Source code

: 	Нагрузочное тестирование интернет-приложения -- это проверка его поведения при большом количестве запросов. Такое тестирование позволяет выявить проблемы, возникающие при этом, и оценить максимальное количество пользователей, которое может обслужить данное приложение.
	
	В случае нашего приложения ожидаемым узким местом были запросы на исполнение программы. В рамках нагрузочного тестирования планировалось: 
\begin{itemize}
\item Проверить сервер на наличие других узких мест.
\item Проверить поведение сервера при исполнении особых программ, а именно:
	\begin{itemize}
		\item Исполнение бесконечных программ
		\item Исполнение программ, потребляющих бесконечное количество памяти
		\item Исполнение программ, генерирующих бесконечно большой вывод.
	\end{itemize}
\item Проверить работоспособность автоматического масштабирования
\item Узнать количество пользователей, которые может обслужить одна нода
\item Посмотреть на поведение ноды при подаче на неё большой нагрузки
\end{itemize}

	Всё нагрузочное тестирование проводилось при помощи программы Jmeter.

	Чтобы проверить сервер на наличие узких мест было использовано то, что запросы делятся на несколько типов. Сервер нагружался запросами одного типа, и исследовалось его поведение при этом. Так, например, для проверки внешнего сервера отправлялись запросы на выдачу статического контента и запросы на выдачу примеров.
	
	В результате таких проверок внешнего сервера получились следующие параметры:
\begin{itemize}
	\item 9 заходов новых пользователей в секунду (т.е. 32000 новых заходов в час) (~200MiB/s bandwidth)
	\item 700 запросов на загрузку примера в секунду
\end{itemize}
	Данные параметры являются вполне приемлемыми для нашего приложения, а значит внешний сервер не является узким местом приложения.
════════════════════
**Task goal:**
Your response should be the lines of the entries above that include the string "запросов".

**Task output:**
: 	Нагрузочное тестирование интернет-приложения -- это проверка его поведения при большом количестве запросов. Такое тестирование позволяет выявить проблемы, возникающие при этом, и оценить максимальное количество пользователей, которое может обслужить данное приложение.
	\item 700 запросов на загрузку примера в секунду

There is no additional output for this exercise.